Quelles sont les questions majeures que vous vous êtes posées à la Métropole de Tours ?

La première concerne les réseaux : quelle est leur disponibilité et comment les maintenir dans le temps ? L'objectif premier de la Métropole de Tours est d'en conserver la souveraineté, et de ne pas dépendre d'un opérateur. Nous avons donc d'abord créé notre propre réseau IoT de test avant de déployer des objets. Nous avons opté pour un réseau LoRaWAN privé que nous avons opéré nous-mêmes pour déterminer si nous avions bien toutes les compétences nécessaires et quels en étaient les coûts de fonctionnement. 12 antennes (fournies par le fournisseur Kerlink, ndlr) ont été réparties sur l'hyper-centre de Tours. Nous sommes conscients qu'un seul réseau ne peut pas tout faire, nous étudions les autres protocoles comme la 5G en élaborant une vision globale du territoire.

Quelles sont les autres questions à se poser ?

Les collectivités ne disposent pas forcément des compétences techniques pour mener un projet IoT. Les équipes dédiées sont souvent réduites. A Tours par exemple, nous ne sommes que quatre pour accompagner ces projets : deux à la DSI et deux au pôle Automatisme industriel. L'IoT représente un nouveau métier, la question des partenariats est donc essentielle car dans l'IoT, il est impossible de tout faire seul. Trouver le partenaire idéal en fonction de son projet n'est pas une mince affaire tant il y a d'acteurs sur le marché. Nous avons mis du temps à trouver le bon acteur pour faire développer pour les PAV des produits en LoRaWAN robustes, qui résistent au nettoyage des bacs à déchets et fonctionnent dans leur environnement métallique (le choix de la Métropole s'est porté sur le bureau d'études dédié aux objets connectés Tekin, situé à Tours, ndlr).

Quels sont vos conseils aux autres collectivités ?

Pour qu'un projet fonctionne, il faut penser à l'éco-responsabilité du projet et à sa sécurité dès le départ.

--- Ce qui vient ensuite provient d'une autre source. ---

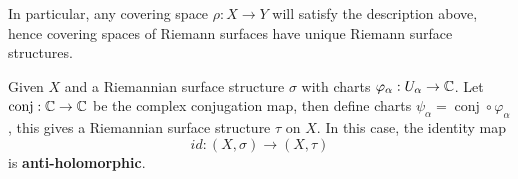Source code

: \documentclass{article}
\begin{document}
\begin{remark}
    In particular, any covering space $\rho: X \to Y$ will satisfy the description above, hence covering spaces of Riemann surfaces have unique Riemann surface structures.
\end{remark}

\begin{remark}
    Given $X$ and a Riemannian surface structure $\sigma$ with charts $\varphi_\alpha: U_\alpha \to \mathbb{C}$. Let $\operatorname{conj}: \mathbb{C} \to \mathbb{C}$ be the complex conjugation map, then define charts $\psi_\alpha = \operatorname{conj} \circ \varphi_\alpha$, this gives a Riemannian surface structure $\tau$ on $X$. In this case, the identity map
    \[id: (X, \sigma) \to (X, \tau)\]
    is \textbf{anti-holomorphic}.
\end{remark}
\end{document}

Les critères afin que les objets soient les plus sûrs possibles sont arrivés très tôt dans la discussion. Tous nos objets sont identifiés et authentifiés et les informations sont chiffrées. Nous avons un agent qui intègre chaque objet avec son numéro de série à la main dans notre base ou gère des intégrations de masse avec les fabricants d'IoT. Cela peut paraître contraignant mais une fois que c'est fait, cela réduit les risques. Nous avons par ailleurs réfléchi en amont à quel type de batterie recourir, par exemple. Dans ce cas, nous avons opté pour des piles du commerce pour ne pas avoir à renvoyer l'objet au fabricant. Nous privilégions le remplacement des batteries et non de l'objet. Nous avons voulu que tout dans l'objet soit fait localement et qu'il soit recyclable.

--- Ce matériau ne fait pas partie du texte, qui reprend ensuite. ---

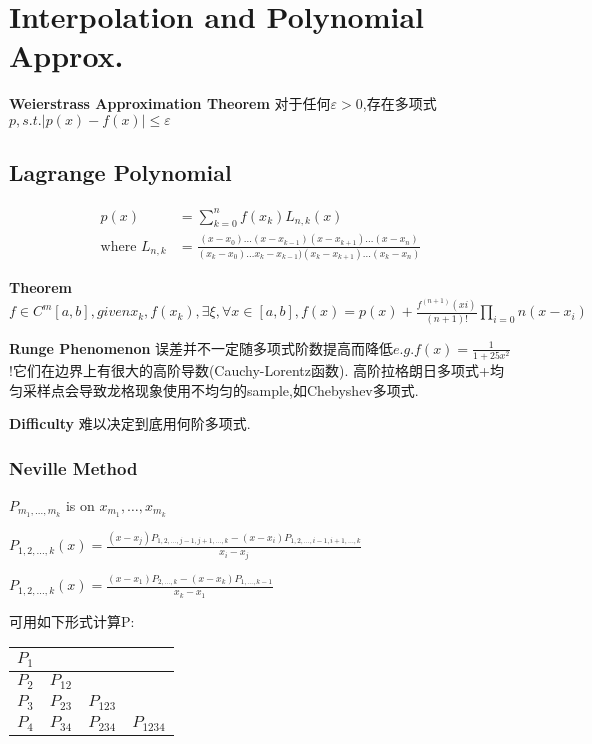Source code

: \documentclass{article}
\begin{document}
\section{Interpolation and Polynomial Approx.}

\textbf{Weierstrass Approximation Theorem} 对于任何$\varepsilon>0$,存在多项式$p,s.t.|p(x)-f(x)|\le \varepsilon$

\subsection{Lagrange Polynomial}

$$
    \begin{aligned}
        p(x)                  & =\sum_{k=0}^n f(x_k) L_{n,k}(x)                                                                               \\
        \text{where } L_{n,k} & =\frac{(x-x_0)\dots (x-x_{k-1})(x-x_{k+1})\dots(x-x_n)}{(x_k-x_0)\dots x_k-x_{k-1})(x_k-x_{k+1})...(x_k-x_n)}
    \end{aligned}
$$

\textbf{Theorem} $f\in C^m[a,b], given {x_k, f(x_k)},\exists \xi, \forall x\in [a,b],f(x)=p(x)+\frac{f^{(n+1)}(xi)}{(n+1)!}\prod_{i=0}{n}(x-x_i)$

\textbf{Runge Phenomenon} 误差并不一定随多项式阶数提高而降低$e.g. f(x)=\frac{1}{1+25x^2}$!它们在边界上有很大的高阶导数(Cauchy-Lorentz函数). 高阶拉格朗日多项式+均匀采样点会导致龙格现象\tRarr 使用不均匀的sample,如Chebyshev多项式.

\textbf{Difficulty} 难以决定到底用何阶多项式.

\subsubsection{Neville Method}

 $P_{m_1,\dots,m_k}$ is \lp on ${x_{m_1},\dots,{x_{m_k}}}$

\trm
$
    P_{1,2,\dots,k}(x)=\frac{(x-x_j)P_{1,2,\dots,j-1,j+1,\dots,k}-(x-x_i)P_{1,2,\dots,i-1,i+1,\dots,k}}{x_i-x_j}
$

\coro $
    P_{1,2,\dots,k}(x)=\frac{(x-x_1)P_{2,\dots,k}-(x-x_k)P_{1,\dots,k-1}}{x_k-x_1}
$

可用如下形式计算P:
\begin{tabular}{c|c|c|c}
    $P_1$                                       \\
    \hline
    $P_2$   & $P_{12}$                          \\
    \hline
    $P_{3}$ & $P_{23}$ & $P_{123}$              \\
    \hline
    $P_4$   & $P_{34}$ & $P_{234}$ & $P_{1234}$ \\
\end{tabular}
\end{document}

Après un cursus scolaire et professionnel lié à l'automatisme industriel (process et réseau) et à la conception de machines spéciales, Damien Michaud est embauché en 2008 à la communauté d'agglomération de TOUR(S) PLUS au service assainissement pour la création d'un service d'automatisme pour les stations d'épuration et les postes de relèvement avec pour missions principales : l'optimisation des process industriels, l'amélioration des systèmes de supervision et le maintien des réseau de communication.